Sentiment Analysis finds applications in customer reviews in many industries such as E-Commerce, survey responses for betterment of delivery of service to customers.
In most cases, sentiments can be classified as positive, negative or neutral. It's scope can be any one of the following three types:
- Document level - sentiment analysis on an entire document
- Sentence level - sentiment analysis of a sentence
- Sub-sentence level - sentiment analysis of a subset of the whole sentence
The techniques that can be used for Sentiment Analysis are:
- Lexicon based techniques:
- corpus based
- dictionary based
- Machine Learning based (like Neural Network based, SVM and others):
- Neural Network based Sentiment Analysis
- SVM based Sentiment Analysis
- Sentiment Analysis using Naive Bayes Classifier
- Maximum Entropy based Sentiment Analysis
- Sentiment Analysis using Bayesian Network
- Hybrid techniques (like pSenti and SAIL)
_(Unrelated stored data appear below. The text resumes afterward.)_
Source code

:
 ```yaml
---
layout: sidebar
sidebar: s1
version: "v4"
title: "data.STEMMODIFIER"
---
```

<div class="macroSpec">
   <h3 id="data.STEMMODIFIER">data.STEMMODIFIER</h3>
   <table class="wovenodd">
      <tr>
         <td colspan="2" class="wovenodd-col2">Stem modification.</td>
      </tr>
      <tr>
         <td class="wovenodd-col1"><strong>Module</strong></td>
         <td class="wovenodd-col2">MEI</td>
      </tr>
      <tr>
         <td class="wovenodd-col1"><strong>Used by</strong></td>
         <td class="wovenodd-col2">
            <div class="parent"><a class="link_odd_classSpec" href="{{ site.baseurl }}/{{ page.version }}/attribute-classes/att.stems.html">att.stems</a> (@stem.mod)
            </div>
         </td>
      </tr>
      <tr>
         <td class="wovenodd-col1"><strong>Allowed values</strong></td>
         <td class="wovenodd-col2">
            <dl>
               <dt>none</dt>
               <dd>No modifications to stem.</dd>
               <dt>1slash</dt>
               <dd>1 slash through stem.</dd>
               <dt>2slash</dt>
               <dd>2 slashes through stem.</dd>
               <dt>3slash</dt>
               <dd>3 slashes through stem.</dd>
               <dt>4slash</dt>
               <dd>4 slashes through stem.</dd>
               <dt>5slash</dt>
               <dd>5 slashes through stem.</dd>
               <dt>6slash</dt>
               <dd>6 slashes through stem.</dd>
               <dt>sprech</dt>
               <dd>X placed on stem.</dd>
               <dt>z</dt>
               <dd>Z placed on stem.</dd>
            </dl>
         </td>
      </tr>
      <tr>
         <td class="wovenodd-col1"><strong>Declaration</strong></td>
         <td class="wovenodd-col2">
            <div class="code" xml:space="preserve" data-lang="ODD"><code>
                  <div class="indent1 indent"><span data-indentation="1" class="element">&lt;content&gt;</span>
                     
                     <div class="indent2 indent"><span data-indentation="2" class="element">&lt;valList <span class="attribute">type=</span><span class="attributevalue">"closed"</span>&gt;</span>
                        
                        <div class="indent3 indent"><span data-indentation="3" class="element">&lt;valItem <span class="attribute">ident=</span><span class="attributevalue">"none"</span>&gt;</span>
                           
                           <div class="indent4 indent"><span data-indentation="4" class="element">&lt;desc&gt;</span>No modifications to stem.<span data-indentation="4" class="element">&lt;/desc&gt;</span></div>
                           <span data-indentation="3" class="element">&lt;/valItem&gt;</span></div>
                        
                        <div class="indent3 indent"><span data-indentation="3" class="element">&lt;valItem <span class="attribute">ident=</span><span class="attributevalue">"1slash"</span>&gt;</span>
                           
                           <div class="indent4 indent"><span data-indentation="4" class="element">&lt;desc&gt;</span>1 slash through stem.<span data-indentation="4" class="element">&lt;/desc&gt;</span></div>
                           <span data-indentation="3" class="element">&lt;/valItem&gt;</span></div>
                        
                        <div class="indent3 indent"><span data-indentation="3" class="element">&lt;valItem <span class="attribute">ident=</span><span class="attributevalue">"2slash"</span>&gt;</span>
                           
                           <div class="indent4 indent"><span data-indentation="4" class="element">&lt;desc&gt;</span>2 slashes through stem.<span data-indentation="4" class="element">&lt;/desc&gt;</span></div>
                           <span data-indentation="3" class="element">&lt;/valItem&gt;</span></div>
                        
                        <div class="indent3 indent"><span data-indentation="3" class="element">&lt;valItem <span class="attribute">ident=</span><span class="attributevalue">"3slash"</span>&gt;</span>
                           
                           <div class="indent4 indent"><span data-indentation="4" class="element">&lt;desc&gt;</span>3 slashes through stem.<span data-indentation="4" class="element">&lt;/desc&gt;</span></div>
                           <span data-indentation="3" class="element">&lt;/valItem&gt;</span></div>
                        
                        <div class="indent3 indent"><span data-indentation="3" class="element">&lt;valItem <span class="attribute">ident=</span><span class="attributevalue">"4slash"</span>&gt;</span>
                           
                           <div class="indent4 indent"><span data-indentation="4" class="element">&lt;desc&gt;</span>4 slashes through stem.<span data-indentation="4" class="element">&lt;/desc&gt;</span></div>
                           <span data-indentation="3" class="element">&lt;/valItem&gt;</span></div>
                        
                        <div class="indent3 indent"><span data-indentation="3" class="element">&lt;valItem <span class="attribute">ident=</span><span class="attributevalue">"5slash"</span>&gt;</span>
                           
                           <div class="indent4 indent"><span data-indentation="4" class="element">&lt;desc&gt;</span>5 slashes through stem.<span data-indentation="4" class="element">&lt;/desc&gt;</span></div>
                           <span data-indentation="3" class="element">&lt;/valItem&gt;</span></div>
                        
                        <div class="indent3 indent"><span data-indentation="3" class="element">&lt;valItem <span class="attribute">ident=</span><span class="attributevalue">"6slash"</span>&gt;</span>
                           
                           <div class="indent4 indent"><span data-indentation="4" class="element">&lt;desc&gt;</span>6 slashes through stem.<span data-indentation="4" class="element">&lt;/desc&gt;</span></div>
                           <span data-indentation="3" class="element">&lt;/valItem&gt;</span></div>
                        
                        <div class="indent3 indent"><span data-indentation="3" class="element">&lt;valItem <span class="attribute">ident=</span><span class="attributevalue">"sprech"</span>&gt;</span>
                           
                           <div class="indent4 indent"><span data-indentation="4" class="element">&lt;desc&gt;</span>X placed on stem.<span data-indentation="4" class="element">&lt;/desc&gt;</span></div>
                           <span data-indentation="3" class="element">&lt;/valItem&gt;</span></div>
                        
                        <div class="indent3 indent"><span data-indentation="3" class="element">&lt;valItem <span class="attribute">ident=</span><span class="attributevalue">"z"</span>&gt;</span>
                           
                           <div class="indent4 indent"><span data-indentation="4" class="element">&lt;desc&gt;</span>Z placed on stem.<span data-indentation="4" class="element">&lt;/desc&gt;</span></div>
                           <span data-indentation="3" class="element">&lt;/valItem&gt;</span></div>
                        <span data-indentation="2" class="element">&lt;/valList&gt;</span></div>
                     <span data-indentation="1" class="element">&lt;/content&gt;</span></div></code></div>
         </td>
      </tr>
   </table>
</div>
Let's discuss all the techniques in depth.
Lexicon, in literal terms, means the vocabulary of a person.
- Lexicon based techniques are unsupervised learning techniques.
- Under these, documents will be searched for postivie and negative terms.
- A predetermined dictionary will be used to classify words as positive or negative.
- The document will be initialized with a score, s, initially zero.
- Every positive word in the document will result in an increment in the score s.
- Every negative word, on the other hand, will result in a decrement in the overall score s.
- Finally, during the assessment of the score, s will be compared with a threshold value to finally deem the document as having positive or negative sentiments, often called polarity of the document.
These techniques can be broadly classfied into the following:
It brings domain specificity to the dataset, thus, the words in the dataset will not only have a sentiment asoociated with it but also a context.
Under this, a set of words are initially chosen, following which its synonyms and antonyms are found out to help grow the set. This process is repeated until a stable set is obtained.
Machine Learning based Techniques
- These can be said to be supervised learning techniques and can be usually said to be a classification problem
- Basically, this technique makes use of classification to determine whether the document is positive, negative or neutral.
- As is obvious, the classification model requires a training set to be fed to the model so that the model can learn the differentiating characteristics between positively and negatively classified documents.
- The steps involved are as follows -
The document vectors are calculated, based on term frequency, inverse document frequency.
Only those terms are considered which are present in a predefined dictionary i.e. words that actually provide positive or negative description
For classification, different algorithms like Linear Regression, Naive Bayes can be applied.
The classifiers may be Decision Tree based, or Linear Classifiers like SVM and Neural Networks, or Rule-based Classifiers or Probabilistic Classifiers like Naive Bayes, Maximum Entropy or Bayesian Network.
Deep Learning and neural networks can also be employed for the purpose of sentiment analysis.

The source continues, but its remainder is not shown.